LONDON.- 24 March 2022 sees the launch of Love Infinity, the first art film of its genre, created in London by Oscar and BAFTA Winner and Chinese multidisciplinary artist Tim Yip.
Focusing on East Londons unique creative spirit, Love Infinity brings together an inspiring cast with unparalleled access to some of the most iconic and diverse living artists and creatives of our time, across visual arts, fashion, music and the creative industries, including, amongst others: Vivienne Westwood, Gilbert & George, Philip Colbert, Daniel Lismore, Stephen Jones, Pandemonia, Stik, Sue Webster and Jonny Woo.
The bold cinematic art film brings to the foreground societal themes of identity, diversity and freedom, and sees Yip turn his camera lens towards London at a period of economic uncertainty, political division, and environmental crisis, to create raw intimate footage of untold narratives. Love Infinity is an intricate map of interlinking stories. The resulting film gives a sense of being suspended in time, in a Love Infinity world which is both without time or specific place.
The film follows the perspective of Stella, a 17-year-old girl looking from Grey London towards Colourful London, a world created by artists in all their diverse forms. This world includes Stephen Jones as archbishop, Charles Saumarez-Smith as historian and as its omnipotent creator Daniel Lismore, a living sculpture who is also currently ambassador for Coventry City of Culture. The sculpture Lili is an ever-present muse like figure throughout Yips work, offering up questions around Spiritual DNA and identity constructs. The abstract nature of Lili, in Yips view, means she has the ability to connect with everything at the level of the subconscious.
Filmed over the course of two years, technically Love Infinity departs from conventional narrative frameworks, seeking to develop a more open-ended approach and emphasising direct contact between film maker and subject. Working with a simple Canon 5D camera and a skeletal crew, Yip merges phantasmagorical dreamscapes with reportage, resulting in a film that is part-documentary, part-fiction. On a journey through magical, historical London, we are gifted singular insight into the worlds of those who, from the fringes, over decades came to transform this part of the city. Through the outsiders view, Yip gives clarity and texture to what is in plain sight, presenting a vision of the city as never seen before.

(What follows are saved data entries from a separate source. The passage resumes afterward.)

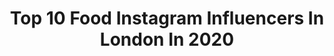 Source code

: ---
title: Top 10 Food Instagram Influencers In London In 2020
description: >-
  Find top food Instagram influencers in London in 2020. Most popular hashtags: #london #londonfood #londonfoodie #foodporn.
platform: Instagram
hits: 504
text_top: Analyze the top-rated Instagram accounts on inBeat.
text_bottom: inBeat has 504 Instagram influencers like this in London, United Kingdom for you to collaborate.
profiles:
  - username: "thinkingfood247"
    fullname: >-
      LONDON FOOD 24/7
    bio: >-
      🍴:Food 🇬🇧:London 👨🏽‍🍳:Cooking 🌍:Travel ✈️:Costa Del Sofa 📸:#thinkingfood247 👉🏻🍕🍔🍜🍣🍦🍳👈🏻 📧 thinkingfood247@gmail.com
    location: "United Kingdom"
    followers: 32909
    engagement: 121
    commentsToLikes: 0.147507
    id: ck9wd1szcdoji0j78cqim77ws
    verified: false
    hashtags: "#foodporn, #homemade, #thinkingfood247, #gifted"
  - username: "afternoonteadiaries"
    fullname: >-
      Afternoon Tea Diaries London
    bio: >-
      Afternoon Tea, Food & London Blogger Tea, Cake, Luxury Hotels & More #afternoonteadiaries ☕️🍰🥂♥️✨ All Content©️M Patel DM / Email: Reviews / Collabs
    location: "United Kingdom"
    followers: 5489
    engagement: 958
    commentsToLikes: 0.133179
    id: ck0vwgl78tm7k0i19meko365u
    verified: false
    hashtags: "#christmasafternoontea, #tealover, #teafortwo, #thisislondon"
  - username: "you_had_me_at_pizzax"
    fullname: >-
      ABBIE | LONDON FOOD BLOGGER 🍕
    bio: >-
      🦋 @abbie_clark 📍 South London | Surrey 💌 DM/Email for Collabs 📧 youhadmeatpizza@hotmail.com 🍕 Pizza & Brunch OBSESSED
    location: "United Kingdom"
    followers: 4522
    engagement: 1573
    commentsToLikes: 0.154912
    id: ckap51b889qoe0i78btzgjr7p
    verified: false
    hashtags: "#londonrestaurants, #homecooking, #cocktails, #explore"
  - username: "halalfoodbros"
    fullname: >-
      HalalFoodBros - S & T
    bio: >-
      Reviews so detailed you can almost taste it 😋 DM for promotions or review of your offerings DM for collaborations/giveaways
    location: "United Kingdom"
    followers: 6719
    engagement: 961
    commentsToLikes: 0.023706
    id: ck6ueyecntri00j715ufwuadt
    verified: false
    hashtags: "#nutella, #halal, #rice, #milkcake"
  - username: "cha_squared"
    fullname: >-
      #TheChaLife ▪︎ Wine Consultant
    bio: >-
      #Sommelier & Experience Producer @wineenthusiast #40Under40 🍷 Wine + ✈Travel 📍NYC | US & Lisbon ChaMcCoy.com Creator of #TheCommunion
    location: "United Kingdom"
    followers: 5470
    engagement: 546
    commentsToLikes: 0.088964
    id: ck15r84ld6mdz0i19wisezdtl
    verified: false
    hashtags: "#vino, #events, #wineno, #blacksomm"
  - username: "davidealbertichef"
    fullname: >-
      Davide Alberti
    bio: >-
      Sous chef @mortimerhouse @mortimerhousekitchen London, United Kingdom 🇬🇧 Chef 🇮🇹 Born in Brescia/Italy/1989
    location: "United Kingdom"
    followers: 7178
    engagement: 744
    commentsToLikes: 0.014174
    id: ck5hkypicj9ji0i11onckzu94
    verified: false
    hashtags: "#chefmode, #foodlovers, #chefmodel, #quarantinelife"
  - username: "kyoxkai"
    fullname: >-
      Kyo & Kai
    bio: >-
      👩‍❤️‍👨 🇲🇾 x 🇫🇷 🇬🇧 #London based couple 📸 Travel & Lifestyle 📧 kyoxkai@gmail.com
    location: "United Kingdom"
    followers: 49950
    engagement: 220
    commentsToLikes: 0.010623
    id: ck0vyp25253bv0i19cr8fqg68
    verified: false
    hashtags: "#london, #londonforyou, #vacationgoals, #londontown"
  - username: "thefoodspotss"
    fullname: >-
      London Foodie | Recipe creator
    bio: >-
      💃🏾Anas Proverbs 3:7 All recipes are in the link👇🏾👇🏾 📬Contact through DM or email 📧 thefoodspots@outlook.com
    location: "United Kingdom"
    followers: 6082
    engagement: 900
    commentsToLikes: 0.154204
    id: ck0w3oflfug010i19lhuzq0wn
    verified: false
    hashtags: "#makeitdelicious, #thefeedfeed, #londonfoodies, #brownies"
  - username: "ursulaunfiltered"
    fullname: >-
      Ursula
    bio: >-
      Filter the photos, not the thoughts 👩🏻‍💻 Work in food marketing 🥑 Sharing what I eat, drink and cook from my Clapham kitchen 🥂
    location: "United Kingdom"
    followers: 2288
    engagement: 1235
    commentsToLikes: 0.078959
    id: ckaozknvvmant0i7892i1jnae
    verified: false
    hashtags: "#thatfoodblog, #shareyourtable, #londonfoodie, #reel"
  - username: "fatgirlsfoodguide"
    fullname: >-
      Fab Foodie based in London
    bio: >-
      London Cocktail Month 🍸 Oct 1st - 31st Click the link above to get £6 cocktails in London’s hottest bars 🔥
    location: "United Kingdom"
    followers: 17194
    engagement: 211
    commentsToLikes: 0.218932
    id: ck0tx2nufhniw0i1927wg5b7a
    verified: false
    hashtags: "#italian, #lockdownlife, #londonbrunch, #cookingathome"
--- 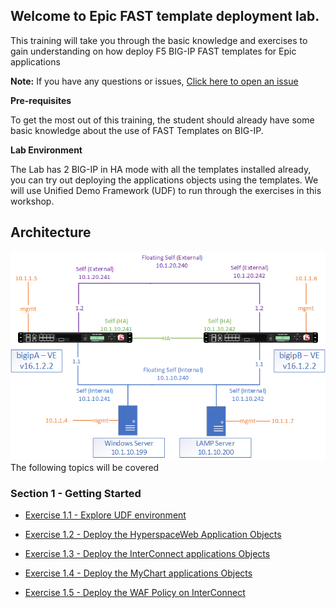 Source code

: ## Welcome to Epic FAST template deployment lab. 
This training will take you through the basic knowledge and exercises to gain understanding on how deploy F5 BIG-IP FAST templates for Epic applications

**Note:** 
If you have any questions or issues, [Click here to open an issue](https://github.com/scshitole/Fast_template.io/issues)

**Pre-requisites**

To get the most out of this training, the student should already have some basic knowledge about the use of FAST Templates on BIG-IP.

**Lab Environment**

The Lab has 2 BIG-IP in HA mode with all the templates installed already, you can try out deploying the applications objects using the templates.
We will use Unified Demo Framework (UDF) to run through the exercises in this workshop. 

## Architecture
![Demo Arch](docs/image1641.png)
The following topics will be covered

### Section 1 - Getting Started
- [Exercise 1.1 - Explore UDF environment](Exercise1.1)   
- [Exercise 1.2 - Deploy the HyperspaceWeb Application Objects](Exercise1.2)   
- [Exercise 1.3 - Deploy the InterConnect applications Objects](Exercise1.3)   
- [Exercise 1.4 - Deploy the MyChart applications Objects](Exercise1.4)   

- [Exercise 1.5 - Deploy the WAF Policy on InterConnect](Exercise1.5)   


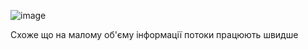 ![image](https://github.com/pryimakv14/goit-cs-hw-04/assets/149526264/31061d7c-54c0-463c-b511-d79f55ea4aed)

Схоже що на малому об'єму інформації потоки працюють швидше
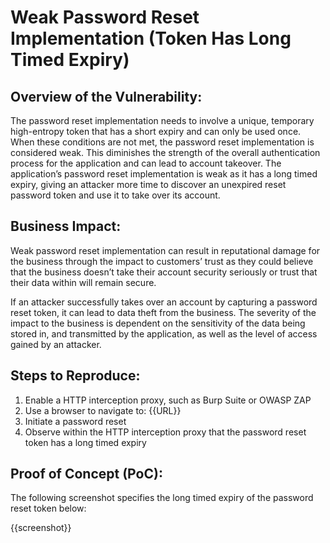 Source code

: # Weak Password Reset Implementation (Token Has Long Timed Expiry)

## Overview of the Vulnerability:

The password reset implementation needs to involve a unique, temporary high-entropy token that has a short expiry and can only be used once. When these conditions are not met, the password reset implementation is  considered weak. This diminishes the strength of the overall authentication process for the application and can lead to account takeover. The application’s password reset implementation is weak as it has a long timed expiry, giving an attacker more time to discover an unexpired reset password token and use it to take over its account.

## Business Impact:

Weak password reset implementation can result in reputational damage for the business through the impact to customers’ trust as they could believe that the business doesn’t take their account security seriously or trust that their data within will remain secure.

If an attacker successfully takes over an account by capturing a password reset token, it can lead to data theft from the business. The severity of the impact to the business is dependent on the sensitivity of the data being stored in, and transmitted by the application, as well as the level of access gained by an attacker.

## Steps to Reproduce:

1. Enable a HTTP interception proxy, such as Burp Suite or OWASP ZAP
1. Use a browser to navigate to: {{URL}}
1. Initiate a password reset
1. Observe within the HTTP interception proxy that the password reset token has a long timed expiry

## Proof of Concept (PoC):

The following screenshot specifies the long timed expiry of the password reset token below:

{{screenshot}}
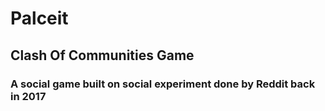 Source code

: # Palceit
## Clash Of Communities Game
### A social game built on social experiment done by Reddit back in 2017
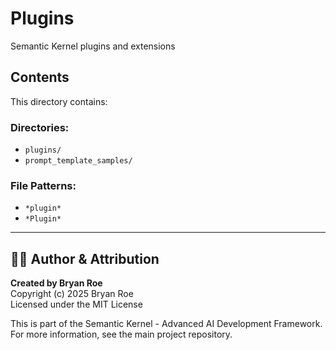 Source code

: # Plugins

Semantic Kernel plugins and extensions

## Contents
This directory contains:

### Directories:
- `plugins/`
- `prompt_template_samples/`

### File Patterns:
- `*plugin*`
- `*Plugin*`


---

## 👨‍💻 Author & Attribution

**Created by Bryan Roe**  
Copyright (c) 2025 Bryan Roe  
Licensed under the MIT License

This is part of the Semantic Kernel - Advanced AI Development Framework.
For more information, see the main project repository.

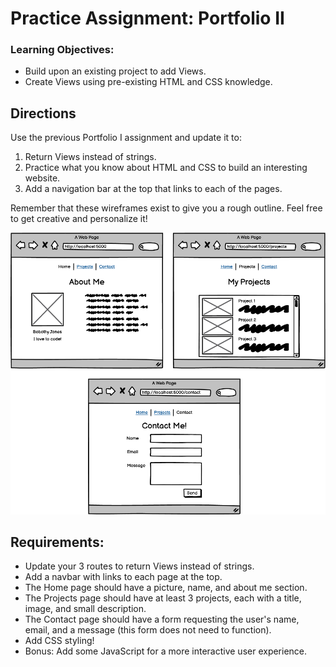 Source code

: # Practice Assignment: Portfolio II

### Learning Objectives:

- Build upon an existing project to add Views.
- Create Views using pre-existing HTML and CSS knowledge.

## Directions
Use the previous Portfolio I assignment and update it to:

1. Return Views instead of strings.
2. Practice what you know about HTML and CSS to build an interesting website.
3. Add a navigation bar at the top that links to each of the pages.

Remember that these wireframes exist to give you a rough outline. Feel free to get creative and personalize it!

![Image](image.png)

## Requirements:
- Update your 3 routes to return Views instead of strings.
- Add a navbar with links to each page at the top.
- The Home page should have a picture, name, and about me section.
- The Projects page should have at least 3 projects, each with a title, image, and small description.
- The Contact page should have a form requesting the user's name, email, and a message (this form does not need to function).
- Add CSS styling!
- Bonus: Add some JavaScript for a more interactive user experience. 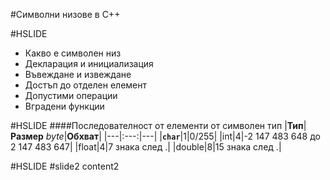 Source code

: #Символни низове в С++

#HSLIDE

* Какво е символен низ  
* Декларация и инициализация  
* Въвеждане и извеждане  
* Достъп до отделен елемент  
* Допустими операции  
* Вградени функции  

#HSLIDE
####Последователност от елементи от символен тип
|**__Тип__**|**__Размер__** _byte_|**__Обхват__**|
|---|:---:|---|
|**`char`**|1|0/255|
|int|4|-2 147 483 648 до 2 147 483 647|
|float|4|7 знака след .|
|double|8|15 знака след .|

#HSLIDE
#slide2
content2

Love Infinity begins at a moment in which, it seems to me, global commerce and economic development have had a flattening effect on the whole world, producing a new feeling of uncertainty, felt most keenly by the young generation. Historically, the East End has been a place of poverty and hardship but also of new beginnings. Nobody creates out of a void. As I filmed, a phrase came to my mind: 'if you dont like this world, you have to make a new one. Tim Yip
Oscar Winner for Best Production Design and BAFTA Winner for Best Costume Design both on Crouching Tiger, Hidden Dragon (dir. Ang Lee, 2000) Tim Yip has a multi faceted artistic practice that spans all disciplines, from drawing, sculpture and film to stage and writing. He has worked with some of the worlds most sought-after screen directors as well as world-leading practitioners of the stage Akram Khan, Robert Wilson and Yang Liping. His unique art blurs the boundaries between media, as in his recent stage adaptation of Eileen Changs novella Love In A Fallen City, which premiered at Shanghai Grand Theatre in 2021.
Love Infinity is produced by renowned artist and photographer Maryam Eisler and designer and conceptual arts curator Mei-Hui Liu.